(ASSIGNMENT):
Once you have read the records below, report how many lines contain the word "find", and give nothing besides that number.

(RECORDS SHOWN):
####

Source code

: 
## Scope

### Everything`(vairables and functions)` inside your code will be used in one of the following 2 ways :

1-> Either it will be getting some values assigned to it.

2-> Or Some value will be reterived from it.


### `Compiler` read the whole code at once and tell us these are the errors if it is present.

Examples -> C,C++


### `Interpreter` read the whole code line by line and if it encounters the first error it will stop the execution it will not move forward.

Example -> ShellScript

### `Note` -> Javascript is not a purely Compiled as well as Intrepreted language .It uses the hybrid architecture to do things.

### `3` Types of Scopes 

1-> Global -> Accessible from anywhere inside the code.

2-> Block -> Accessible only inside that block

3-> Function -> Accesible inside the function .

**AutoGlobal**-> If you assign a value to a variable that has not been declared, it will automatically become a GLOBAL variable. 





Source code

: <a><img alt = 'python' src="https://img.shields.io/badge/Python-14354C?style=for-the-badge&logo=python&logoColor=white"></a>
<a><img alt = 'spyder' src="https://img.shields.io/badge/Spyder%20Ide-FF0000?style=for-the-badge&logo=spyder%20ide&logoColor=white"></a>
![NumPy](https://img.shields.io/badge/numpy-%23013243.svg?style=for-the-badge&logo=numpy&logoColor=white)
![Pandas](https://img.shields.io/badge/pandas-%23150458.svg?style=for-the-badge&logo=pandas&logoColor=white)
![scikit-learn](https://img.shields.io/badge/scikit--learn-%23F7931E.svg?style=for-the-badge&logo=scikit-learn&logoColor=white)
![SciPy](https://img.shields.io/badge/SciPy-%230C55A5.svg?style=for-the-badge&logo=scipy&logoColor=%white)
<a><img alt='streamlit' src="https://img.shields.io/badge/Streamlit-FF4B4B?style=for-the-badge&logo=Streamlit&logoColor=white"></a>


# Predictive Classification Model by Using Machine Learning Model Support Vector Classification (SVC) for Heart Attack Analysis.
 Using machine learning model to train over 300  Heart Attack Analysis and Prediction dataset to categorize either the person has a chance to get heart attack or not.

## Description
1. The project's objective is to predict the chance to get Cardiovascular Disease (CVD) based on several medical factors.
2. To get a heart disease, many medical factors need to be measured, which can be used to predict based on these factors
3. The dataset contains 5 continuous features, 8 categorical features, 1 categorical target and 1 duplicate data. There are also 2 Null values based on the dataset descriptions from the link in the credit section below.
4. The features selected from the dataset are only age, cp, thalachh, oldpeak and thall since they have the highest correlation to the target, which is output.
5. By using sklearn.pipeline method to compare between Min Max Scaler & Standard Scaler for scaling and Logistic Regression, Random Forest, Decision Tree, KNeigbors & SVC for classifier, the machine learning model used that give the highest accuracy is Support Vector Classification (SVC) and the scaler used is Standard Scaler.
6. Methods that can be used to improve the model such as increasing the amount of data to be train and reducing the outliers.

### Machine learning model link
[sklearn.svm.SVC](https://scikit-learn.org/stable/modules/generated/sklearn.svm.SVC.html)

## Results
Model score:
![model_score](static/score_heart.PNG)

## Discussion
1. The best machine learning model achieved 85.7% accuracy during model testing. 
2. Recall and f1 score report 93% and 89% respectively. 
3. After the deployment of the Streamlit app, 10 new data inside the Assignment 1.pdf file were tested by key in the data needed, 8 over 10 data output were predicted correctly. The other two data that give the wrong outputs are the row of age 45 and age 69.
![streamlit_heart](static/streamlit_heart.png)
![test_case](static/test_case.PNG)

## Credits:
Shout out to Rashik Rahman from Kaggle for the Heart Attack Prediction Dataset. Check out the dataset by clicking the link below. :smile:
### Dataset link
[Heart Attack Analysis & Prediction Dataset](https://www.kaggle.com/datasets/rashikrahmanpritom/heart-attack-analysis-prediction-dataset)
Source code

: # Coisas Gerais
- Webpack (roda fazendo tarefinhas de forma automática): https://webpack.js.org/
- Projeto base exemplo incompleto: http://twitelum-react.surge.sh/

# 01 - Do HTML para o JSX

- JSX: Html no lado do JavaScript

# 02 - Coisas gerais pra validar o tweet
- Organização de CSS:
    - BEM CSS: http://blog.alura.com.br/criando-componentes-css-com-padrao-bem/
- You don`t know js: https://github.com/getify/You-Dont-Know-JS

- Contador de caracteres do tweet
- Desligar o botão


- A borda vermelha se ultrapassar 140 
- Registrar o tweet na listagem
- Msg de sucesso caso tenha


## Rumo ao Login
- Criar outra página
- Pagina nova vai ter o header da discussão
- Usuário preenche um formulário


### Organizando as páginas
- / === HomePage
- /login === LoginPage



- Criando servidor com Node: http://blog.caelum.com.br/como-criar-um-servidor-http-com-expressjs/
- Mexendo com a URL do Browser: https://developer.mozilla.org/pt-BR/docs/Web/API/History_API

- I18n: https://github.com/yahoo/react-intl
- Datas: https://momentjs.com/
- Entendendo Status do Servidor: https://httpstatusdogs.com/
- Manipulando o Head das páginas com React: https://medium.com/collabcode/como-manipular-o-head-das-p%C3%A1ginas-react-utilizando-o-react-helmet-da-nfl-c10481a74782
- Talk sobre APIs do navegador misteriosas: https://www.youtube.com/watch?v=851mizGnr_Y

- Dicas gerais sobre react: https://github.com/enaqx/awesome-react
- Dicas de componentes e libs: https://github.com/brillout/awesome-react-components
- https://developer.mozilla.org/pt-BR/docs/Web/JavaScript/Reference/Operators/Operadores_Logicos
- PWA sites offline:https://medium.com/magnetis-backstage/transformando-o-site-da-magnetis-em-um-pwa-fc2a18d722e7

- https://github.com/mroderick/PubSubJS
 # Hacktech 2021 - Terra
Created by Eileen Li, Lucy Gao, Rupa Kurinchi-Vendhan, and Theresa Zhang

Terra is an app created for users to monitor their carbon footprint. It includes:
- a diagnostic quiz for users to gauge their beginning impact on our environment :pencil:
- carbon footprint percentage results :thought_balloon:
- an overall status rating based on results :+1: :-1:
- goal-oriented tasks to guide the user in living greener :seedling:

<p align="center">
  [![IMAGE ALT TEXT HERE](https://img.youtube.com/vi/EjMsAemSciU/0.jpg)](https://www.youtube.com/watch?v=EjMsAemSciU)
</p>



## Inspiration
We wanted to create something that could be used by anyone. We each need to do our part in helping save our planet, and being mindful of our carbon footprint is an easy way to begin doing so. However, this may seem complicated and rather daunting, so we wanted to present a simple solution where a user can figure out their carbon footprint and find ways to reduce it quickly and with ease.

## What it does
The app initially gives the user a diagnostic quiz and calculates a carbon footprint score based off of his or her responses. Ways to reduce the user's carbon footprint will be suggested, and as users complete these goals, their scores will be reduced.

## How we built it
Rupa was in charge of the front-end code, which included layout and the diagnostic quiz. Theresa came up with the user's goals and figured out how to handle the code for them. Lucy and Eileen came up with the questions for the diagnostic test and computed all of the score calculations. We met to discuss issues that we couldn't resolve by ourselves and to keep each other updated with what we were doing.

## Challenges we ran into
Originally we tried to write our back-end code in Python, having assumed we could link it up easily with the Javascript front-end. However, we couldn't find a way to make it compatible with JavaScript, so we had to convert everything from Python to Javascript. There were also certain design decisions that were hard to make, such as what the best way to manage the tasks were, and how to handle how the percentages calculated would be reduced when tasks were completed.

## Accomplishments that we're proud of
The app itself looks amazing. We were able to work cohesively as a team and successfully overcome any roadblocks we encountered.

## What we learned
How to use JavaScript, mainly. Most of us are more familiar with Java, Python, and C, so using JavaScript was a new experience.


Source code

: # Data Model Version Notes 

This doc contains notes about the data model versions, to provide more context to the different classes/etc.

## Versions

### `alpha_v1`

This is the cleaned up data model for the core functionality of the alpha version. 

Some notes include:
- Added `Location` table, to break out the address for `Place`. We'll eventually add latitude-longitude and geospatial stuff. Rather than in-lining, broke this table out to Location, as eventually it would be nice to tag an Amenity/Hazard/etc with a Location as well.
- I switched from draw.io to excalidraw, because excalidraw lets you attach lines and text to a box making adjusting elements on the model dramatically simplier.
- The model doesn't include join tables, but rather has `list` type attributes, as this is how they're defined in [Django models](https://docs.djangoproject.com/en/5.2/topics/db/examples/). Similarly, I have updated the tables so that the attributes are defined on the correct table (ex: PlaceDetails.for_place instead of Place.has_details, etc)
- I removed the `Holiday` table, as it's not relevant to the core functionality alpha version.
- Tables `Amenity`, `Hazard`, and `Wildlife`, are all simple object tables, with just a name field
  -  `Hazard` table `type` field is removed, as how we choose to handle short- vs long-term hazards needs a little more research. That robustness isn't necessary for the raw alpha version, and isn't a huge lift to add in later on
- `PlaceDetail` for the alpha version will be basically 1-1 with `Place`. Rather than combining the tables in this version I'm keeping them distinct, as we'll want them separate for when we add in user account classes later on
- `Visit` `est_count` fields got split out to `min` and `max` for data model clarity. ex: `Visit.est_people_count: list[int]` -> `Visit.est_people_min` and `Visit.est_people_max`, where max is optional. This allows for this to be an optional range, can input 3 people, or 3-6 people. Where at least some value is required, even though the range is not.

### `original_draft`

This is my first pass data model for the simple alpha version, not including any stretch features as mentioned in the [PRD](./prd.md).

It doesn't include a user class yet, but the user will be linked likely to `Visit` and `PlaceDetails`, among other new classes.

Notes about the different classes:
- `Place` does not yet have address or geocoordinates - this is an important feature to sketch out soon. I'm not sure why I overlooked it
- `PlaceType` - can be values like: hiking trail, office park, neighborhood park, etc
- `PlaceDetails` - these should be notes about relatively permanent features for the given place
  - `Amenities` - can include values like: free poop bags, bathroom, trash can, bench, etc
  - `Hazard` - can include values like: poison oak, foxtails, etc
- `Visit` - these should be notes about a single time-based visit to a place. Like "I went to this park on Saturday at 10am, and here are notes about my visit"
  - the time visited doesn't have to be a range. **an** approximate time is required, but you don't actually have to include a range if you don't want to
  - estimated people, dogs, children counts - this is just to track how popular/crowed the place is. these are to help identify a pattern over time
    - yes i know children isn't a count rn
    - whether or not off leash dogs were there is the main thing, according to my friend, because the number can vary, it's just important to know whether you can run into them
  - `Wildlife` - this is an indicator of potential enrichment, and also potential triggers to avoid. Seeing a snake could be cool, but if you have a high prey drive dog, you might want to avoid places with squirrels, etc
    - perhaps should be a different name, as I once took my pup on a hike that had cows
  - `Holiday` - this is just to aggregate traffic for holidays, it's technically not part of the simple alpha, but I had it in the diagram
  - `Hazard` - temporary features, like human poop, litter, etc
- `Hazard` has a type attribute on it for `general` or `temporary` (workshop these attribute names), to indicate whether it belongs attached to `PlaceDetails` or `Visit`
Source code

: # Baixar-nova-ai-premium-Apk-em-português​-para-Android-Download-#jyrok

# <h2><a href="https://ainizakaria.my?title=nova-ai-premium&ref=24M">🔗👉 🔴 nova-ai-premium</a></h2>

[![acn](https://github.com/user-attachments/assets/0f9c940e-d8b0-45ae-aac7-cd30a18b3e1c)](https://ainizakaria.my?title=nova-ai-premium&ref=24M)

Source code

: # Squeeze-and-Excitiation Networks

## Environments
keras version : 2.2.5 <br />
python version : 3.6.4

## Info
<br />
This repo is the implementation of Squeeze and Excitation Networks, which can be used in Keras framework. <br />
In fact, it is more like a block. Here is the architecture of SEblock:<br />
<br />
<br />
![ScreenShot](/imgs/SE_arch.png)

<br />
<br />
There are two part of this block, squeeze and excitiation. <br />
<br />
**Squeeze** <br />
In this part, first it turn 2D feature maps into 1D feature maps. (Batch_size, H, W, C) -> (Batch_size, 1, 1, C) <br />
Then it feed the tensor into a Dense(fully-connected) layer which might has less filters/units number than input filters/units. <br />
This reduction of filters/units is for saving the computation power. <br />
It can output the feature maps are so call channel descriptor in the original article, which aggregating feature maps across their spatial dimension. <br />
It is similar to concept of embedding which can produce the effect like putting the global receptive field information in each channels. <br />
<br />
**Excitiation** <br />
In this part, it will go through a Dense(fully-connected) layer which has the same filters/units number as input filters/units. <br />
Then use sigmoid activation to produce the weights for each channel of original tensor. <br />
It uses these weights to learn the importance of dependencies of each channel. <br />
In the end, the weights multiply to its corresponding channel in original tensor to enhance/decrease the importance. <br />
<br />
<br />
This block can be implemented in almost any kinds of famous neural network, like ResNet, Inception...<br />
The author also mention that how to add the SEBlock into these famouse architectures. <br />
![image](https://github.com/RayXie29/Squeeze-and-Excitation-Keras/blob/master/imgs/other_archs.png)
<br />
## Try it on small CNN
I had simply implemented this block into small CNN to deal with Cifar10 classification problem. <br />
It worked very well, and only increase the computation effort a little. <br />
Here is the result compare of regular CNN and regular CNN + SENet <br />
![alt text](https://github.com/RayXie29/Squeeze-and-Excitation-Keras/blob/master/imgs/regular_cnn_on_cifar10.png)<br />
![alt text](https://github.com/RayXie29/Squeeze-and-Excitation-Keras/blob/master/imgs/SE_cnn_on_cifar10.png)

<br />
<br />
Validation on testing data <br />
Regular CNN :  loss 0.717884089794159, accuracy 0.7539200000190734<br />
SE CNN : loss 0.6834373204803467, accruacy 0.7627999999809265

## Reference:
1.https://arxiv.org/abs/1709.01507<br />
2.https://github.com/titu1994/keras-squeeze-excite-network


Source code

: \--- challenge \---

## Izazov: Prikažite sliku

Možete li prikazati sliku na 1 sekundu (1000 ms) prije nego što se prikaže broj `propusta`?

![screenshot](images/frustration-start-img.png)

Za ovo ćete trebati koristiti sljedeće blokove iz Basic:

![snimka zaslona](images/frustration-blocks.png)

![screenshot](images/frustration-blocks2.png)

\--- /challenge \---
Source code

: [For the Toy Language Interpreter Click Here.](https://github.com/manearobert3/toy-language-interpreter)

####

(ANSWER TO THE EXERCISE):
2